Maintenant, imaginez votre soumise, elle en a tellement envie, et depuis si longtemps. Enfin vient le jour (ou le soir) où vous l'attachez à un poteau, et décidez de la fouetter, sobrement ou copieusement cela reste à votre jugement, vous devez suffisamment la connaitre pour cela. Elle sait qu'elle va avoir mal mais elle veux tenir, vous montrer jusqu'où elle peut aller pour vous. Elle veut que vous soyez fier d'elle. Puis vous choisissez l'instrument adéquat à son état psychique et physique, et vous la fouettez avec calme et régularité. On entend dans l'air un léger sifflement suivi d'un bruit sec lors de l'impact du fouet sur sa chair offerte. Vous suivez le tempo de son corps, vous entamez un crescendo au rythme de sa chair qui s'échauffe. Vous profitez de toutes les parcelles de sa peau, des épaules aux cuisses, vous vous attardez un peu plus longuement, un peu plus durement, sur ses fesses si appétissantes. Alors vous la voyez se tordre, gémir, haleter, se mordre les lèvres, agripper le poteau, les liens, de ses mains crispées; chercher à éviter les coups, ou bien vous surprendre à les devancer, les provoquer, elle va aussi crier, peut-être se mettre à pleurer. Et comme prise sous le coup d'un envoûtement soudain, elle désir certainement aller encore plus loin. Elle vous incite à être plus dur, plus vicieux, plus pervers, elle vous encourage à la surprendre à son tours, à la dérouter, la désorienter et finalement l’emmener jusqu’à l’orgasme. Ce n'est pas que physique le travail d'un fouet, c'est aussi un lien très intime, mental et psychique, et un peu pervers qu'elle entretient avec vous, et que seul le fouet peut créer.

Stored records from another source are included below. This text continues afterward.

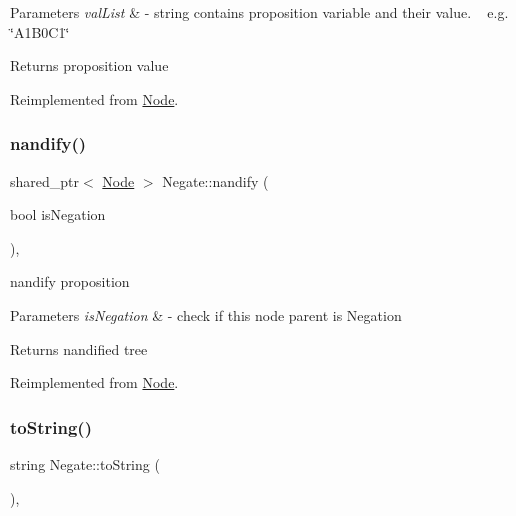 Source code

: \begin{DoxyParams}{Parameters}
{\em val\+List} & -\/ string contains proposition variable and their value. ~\newline
 e.\+g. \char`\"{}\+A1\+B0\+C1\char`\"{} \\
\hline
\end{DoxyParams}
\begin{DoxyReturn}{Returns}
proposition value 
\end{DoxyReturn}


Reimplemented from \hyperlink{class_node_afd0c2045f3955e02e3aa1e2e987f10b2}{Node}.

\mbox{\label{class_negate_a2dd4cada504739fea3583a5729044c71}} 
\subsubsection{\texorpdfstring{nandify()}{nandify()}}
{\footnotesize\ttfamily shared\+\_\+ptr$<$ \hyperlink{class_node}{Node} $>$ Negate\+::nandify (\begin{DoxyParamCaption}\item[{bool}]{is\+Negation }\end{DoxyParamCaption})\hspace{0.3cm}{\ttfamily [override]}, {\ttfamily [virtual]}}



nandify proposition 


\begin{DoxyParams}{Parameters}
{\em is\+Negation} & -\/ check if this node parent is Negation \\
\hline
\end{DoxyParams}
\begin{DoxyReturn}{Returns}
nandified tree 
\end{DoxyReturn}


Reimplemented from \hyperlink{class_node_a3b2e192b59b7e72908af7903c5a4e5c1}{Node}.

\mbox{\label{class_negate_aab87b217ffd5c8ba404022a5f4cec220}} 
\subsubsection{\texorpdfstring{to\+String()}{toString()}}
{\footnotesize\ttfamily string Negate\+::to\+String (\begin{DoxyParamCaption}{ }\end{DoxyParamCaption})\hspace{0.3cm}{\ttfamily [override]}, {\ttfamily [virtual]}}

Premièrement un flogger a pieusement échauffés la tendre chair de votre soumise, et ensuite c'est le fouet qui lui a permis de décoller hors d'elle. Toujours attachée à genoux elle est stupéfaite de savoir à quel point elle a pu désirer les coups. Sa tête se remplie de pensées qui semblent aberrantes. Elle se dit qu'après tout c'est elle qui l'a désiré, secrètement ou directement sollicité, et aussi que c'est elle qui a choisie son propre bourreau. Que vous lui avez fait mal, que vous saviez ce que vous faisiez et comment vous le faisiez, que vous l'avez bien fait, que vous avez eu du plaisir à le lui faire, et en plus c'est exactement ce qu'elle voulais, ce qu'elle attendait de vous. Désormais elle attend avec reconnaissance un frôlement de votre main parcourir sa peau zébrée de rouge, son cul strié et toujours plus piquants en profondeur. Elle peut pleurer, doucement, vous dire merci pour l'avoir accompagnée dans son univers souterrain rempli de cette lumière interne où trône la face sombre de son âme enfin dévoilée. Cette douleur lui a permis de bien appréhender la puissance de son corps, et d'évacuer hors d'elle tout ce qui pouvait tourmenter son esprit. Maintenant, après avoir tant tremblée, elle est calme à nouveau. Une fois votre séance finie, quand elle retombe dans vos bras toute éperdue et bouleversée, le lien qui existe entre vous s'est encore plus resserré. Vous êtes unis par le secret d'une douce perversion tendrement partagée. Elle ne désir plus qu'une seule chose, vous appartenir. Et la réciproque est toute aussi vraie.